## Your objective
Look through the material below and give the number of lines where the string "войны" occurs, with nothing added.

*** Block opens ***

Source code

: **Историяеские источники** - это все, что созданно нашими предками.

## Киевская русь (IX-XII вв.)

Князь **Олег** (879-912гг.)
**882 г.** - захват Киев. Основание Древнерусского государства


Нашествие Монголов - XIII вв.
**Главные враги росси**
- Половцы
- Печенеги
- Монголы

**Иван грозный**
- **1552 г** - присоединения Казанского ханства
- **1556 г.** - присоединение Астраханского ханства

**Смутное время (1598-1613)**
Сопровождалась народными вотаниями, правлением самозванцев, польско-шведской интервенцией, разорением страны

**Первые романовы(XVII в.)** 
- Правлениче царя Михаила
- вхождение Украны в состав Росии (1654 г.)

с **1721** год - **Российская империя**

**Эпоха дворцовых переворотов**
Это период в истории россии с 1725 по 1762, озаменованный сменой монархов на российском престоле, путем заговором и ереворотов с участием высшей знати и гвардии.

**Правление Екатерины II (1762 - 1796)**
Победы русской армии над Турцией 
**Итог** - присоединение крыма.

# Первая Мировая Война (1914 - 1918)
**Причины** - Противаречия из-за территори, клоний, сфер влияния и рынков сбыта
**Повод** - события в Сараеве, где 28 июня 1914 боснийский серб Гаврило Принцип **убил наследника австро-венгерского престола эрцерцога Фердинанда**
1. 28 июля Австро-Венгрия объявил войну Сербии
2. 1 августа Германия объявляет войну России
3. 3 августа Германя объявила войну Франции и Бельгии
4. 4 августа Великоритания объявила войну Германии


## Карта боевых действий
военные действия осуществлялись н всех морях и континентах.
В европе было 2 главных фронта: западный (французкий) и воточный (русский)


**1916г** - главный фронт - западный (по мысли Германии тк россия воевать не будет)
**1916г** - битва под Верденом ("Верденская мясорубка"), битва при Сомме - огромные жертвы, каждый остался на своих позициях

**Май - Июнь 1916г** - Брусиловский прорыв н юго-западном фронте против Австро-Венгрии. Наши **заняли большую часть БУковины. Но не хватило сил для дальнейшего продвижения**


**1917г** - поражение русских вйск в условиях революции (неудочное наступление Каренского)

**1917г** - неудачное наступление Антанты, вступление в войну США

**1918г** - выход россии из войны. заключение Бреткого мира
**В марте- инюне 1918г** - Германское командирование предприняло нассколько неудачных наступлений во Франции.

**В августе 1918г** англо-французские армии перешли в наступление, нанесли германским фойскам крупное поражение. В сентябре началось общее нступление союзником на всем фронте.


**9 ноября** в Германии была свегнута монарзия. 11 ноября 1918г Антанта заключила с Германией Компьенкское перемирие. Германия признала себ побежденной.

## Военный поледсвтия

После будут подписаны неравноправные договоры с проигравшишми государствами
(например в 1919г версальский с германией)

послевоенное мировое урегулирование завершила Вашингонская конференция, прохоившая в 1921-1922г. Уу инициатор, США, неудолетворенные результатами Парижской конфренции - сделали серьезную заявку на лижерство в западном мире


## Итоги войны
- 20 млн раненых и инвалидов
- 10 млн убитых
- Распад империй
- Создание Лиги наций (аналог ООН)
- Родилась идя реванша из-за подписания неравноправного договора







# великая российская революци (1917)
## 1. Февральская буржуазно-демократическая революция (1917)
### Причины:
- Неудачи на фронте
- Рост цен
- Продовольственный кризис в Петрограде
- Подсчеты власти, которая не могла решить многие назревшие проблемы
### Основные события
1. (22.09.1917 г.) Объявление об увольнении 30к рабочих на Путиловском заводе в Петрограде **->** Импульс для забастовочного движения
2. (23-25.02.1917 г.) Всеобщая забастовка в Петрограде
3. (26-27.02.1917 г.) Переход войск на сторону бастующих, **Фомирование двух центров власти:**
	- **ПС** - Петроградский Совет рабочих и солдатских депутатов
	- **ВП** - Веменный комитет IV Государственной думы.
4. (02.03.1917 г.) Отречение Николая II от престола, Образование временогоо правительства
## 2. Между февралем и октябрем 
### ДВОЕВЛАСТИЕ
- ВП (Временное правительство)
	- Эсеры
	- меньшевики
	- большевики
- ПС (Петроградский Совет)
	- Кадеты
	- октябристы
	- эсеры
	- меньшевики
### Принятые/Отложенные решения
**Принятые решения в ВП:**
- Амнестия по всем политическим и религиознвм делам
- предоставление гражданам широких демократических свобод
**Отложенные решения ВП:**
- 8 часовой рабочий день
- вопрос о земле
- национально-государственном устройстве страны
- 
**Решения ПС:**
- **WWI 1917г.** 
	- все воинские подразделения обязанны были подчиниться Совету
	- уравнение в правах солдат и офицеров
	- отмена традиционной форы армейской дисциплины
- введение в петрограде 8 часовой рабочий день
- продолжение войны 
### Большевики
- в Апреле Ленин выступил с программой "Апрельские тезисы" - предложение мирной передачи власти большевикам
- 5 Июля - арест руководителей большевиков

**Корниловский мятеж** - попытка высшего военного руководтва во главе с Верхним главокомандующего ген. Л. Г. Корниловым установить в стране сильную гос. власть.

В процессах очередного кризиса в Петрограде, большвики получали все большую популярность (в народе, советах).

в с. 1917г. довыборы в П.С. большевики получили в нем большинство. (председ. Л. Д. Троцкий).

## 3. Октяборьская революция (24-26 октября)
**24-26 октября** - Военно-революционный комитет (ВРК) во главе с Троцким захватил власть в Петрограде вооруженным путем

*** Block closes ***

## Answer area
3